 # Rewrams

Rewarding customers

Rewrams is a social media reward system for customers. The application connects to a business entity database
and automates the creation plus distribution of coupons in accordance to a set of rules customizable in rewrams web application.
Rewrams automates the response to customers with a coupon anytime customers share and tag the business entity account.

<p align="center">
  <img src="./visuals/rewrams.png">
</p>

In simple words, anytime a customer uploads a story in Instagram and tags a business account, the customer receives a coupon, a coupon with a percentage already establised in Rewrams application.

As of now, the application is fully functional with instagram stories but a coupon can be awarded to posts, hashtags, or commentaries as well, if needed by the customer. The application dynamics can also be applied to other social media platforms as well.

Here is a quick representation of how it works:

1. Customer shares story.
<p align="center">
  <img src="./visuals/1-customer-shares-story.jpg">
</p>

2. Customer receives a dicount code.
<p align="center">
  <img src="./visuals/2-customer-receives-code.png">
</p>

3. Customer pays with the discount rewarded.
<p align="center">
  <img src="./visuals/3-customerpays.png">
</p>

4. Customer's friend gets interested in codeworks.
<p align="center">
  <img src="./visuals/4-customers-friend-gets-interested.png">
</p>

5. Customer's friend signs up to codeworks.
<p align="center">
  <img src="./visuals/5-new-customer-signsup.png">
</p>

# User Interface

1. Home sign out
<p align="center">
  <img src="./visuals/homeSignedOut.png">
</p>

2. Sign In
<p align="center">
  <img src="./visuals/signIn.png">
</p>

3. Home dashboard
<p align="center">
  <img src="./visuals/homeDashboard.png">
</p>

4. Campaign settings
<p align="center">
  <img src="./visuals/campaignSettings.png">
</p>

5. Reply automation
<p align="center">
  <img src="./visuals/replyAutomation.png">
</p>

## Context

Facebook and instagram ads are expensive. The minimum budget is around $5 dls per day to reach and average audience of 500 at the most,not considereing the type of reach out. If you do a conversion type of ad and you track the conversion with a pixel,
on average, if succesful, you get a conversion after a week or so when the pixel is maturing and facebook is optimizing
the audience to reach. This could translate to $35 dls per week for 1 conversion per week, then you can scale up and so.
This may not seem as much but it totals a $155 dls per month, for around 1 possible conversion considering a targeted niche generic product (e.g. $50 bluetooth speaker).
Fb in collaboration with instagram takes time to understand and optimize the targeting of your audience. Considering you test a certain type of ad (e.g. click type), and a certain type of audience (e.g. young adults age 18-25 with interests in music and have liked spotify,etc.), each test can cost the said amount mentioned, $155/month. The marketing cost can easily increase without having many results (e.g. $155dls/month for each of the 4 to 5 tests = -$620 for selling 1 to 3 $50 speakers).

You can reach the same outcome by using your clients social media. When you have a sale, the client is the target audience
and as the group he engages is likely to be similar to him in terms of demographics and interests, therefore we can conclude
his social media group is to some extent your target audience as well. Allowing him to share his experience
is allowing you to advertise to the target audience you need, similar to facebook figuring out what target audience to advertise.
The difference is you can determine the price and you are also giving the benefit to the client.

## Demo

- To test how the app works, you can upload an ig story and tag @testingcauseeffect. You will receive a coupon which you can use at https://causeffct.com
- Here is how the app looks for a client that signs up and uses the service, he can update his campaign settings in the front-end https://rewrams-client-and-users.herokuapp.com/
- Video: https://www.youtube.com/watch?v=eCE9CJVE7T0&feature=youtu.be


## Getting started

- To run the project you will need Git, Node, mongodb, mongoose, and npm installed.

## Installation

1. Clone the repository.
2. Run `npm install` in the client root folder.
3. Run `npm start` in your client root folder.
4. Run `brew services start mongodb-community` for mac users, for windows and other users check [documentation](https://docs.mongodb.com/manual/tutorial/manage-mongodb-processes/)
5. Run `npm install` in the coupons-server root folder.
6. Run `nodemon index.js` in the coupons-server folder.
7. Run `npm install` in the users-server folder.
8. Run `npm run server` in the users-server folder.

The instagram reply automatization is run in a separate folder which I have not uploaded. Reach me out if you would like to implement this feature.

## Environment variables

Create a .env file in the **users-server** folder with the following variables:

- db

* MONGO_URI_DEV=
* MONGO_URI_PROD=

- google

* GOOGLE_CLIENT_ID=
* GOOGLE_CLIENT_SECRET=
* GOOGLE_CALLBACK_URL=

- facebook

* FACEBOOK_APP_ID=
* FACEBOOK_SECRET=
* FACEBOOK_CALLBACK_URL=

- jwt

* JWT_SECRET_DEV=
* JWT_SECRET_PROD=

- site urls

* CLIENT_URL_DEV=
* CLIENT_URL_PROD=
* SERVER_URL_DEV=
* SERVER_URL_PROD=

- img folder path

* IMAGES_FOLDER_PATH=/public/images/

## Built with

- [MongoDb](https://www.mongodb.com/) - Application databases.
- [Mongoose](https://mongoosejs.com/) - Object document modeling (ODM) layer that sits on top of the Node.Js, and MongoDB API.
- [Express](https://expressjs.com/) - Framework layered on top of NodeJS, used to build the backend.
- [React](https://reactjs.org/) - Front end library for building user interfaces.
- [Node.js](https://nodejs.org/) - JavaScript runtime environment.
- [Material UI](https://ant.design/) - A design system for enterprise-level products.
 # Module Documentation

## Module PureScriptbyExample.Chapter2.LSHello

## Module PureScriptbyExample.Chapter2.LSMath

▶ [Exercise aim] Retype exactly the lines above, from the one with "2. Customer receives a dicount code." through the one with "Fb in collaboration", inclusive.

▶ [Answer box]
2. Customer receives a dicount code.
<p align="center">
  <img src="./visuals/2-customer-receives-code.png">
</p>

3. Customer pays with the discount rewarded.
<p align="center">
  <img src="./visuals/3-customerpays.png">
</p>

4. Customer's friend gets interested in codeworks.
<p align="center">
  <img src="./visuals/4-customers-friend-gets-interested.png">
</p>

5. Customer's friend signs up to codeworks.
<p align="center">
  <img src="./visuals/5-new-customer-signsup.png">
</p>

# User Interface

1. Home sign out
<p align="center">
  <img src="./visuals/homeSignedOut.png">
</p>

2. Sign In
<p align="center">
  <img src="./visuals/signIn.png">
</p>

3. Home dashboard
<p align="center">
  <img src="./visuals/homeDashboard.png">
</p>

4. Campaign settings
<p align="center">
  <img src="./visuals/campaignSettings.png">
</p>

5. Reply automation
<p align="center">
  <img src="./visuals/replyAutomation.png">
</p>

## Context

Facebook and instagram ads are expensive. The minimum budget is around $5 dls per day to reach and average audience of 500 at the most,not considereing the type of reach out. If you do a conversion type of ad and you track the conversion with a pixel,
on average, if succesful, you get a conversion after a week or so when the pixel is maturing and facebook is optimizing
the audience to reach. This could translate to $35 dls per week for 1 conversion per week, then you can scale up and so.
This may not seem as much but it totals a $155 dls per month, for around 1 possible conversion considering a targeted niche generic product (e.g. $50 bluetooth speaker).
Fb in collaboration with instagram takes time to understand and optimize the targeting of your audience. Considering you test a certain type of ad (e.g. click type), and a certain type of audience (e.g. young adults age 18-25 with interests in music and have liked spotify,etc.), each test can cost the said amount mentioned, $155/month. The marketing cost can easily increase without having many results (e.g. $155dls/month for each of the 4 to 5 tests = -$620 for selling 1 to 3 $50 speakers).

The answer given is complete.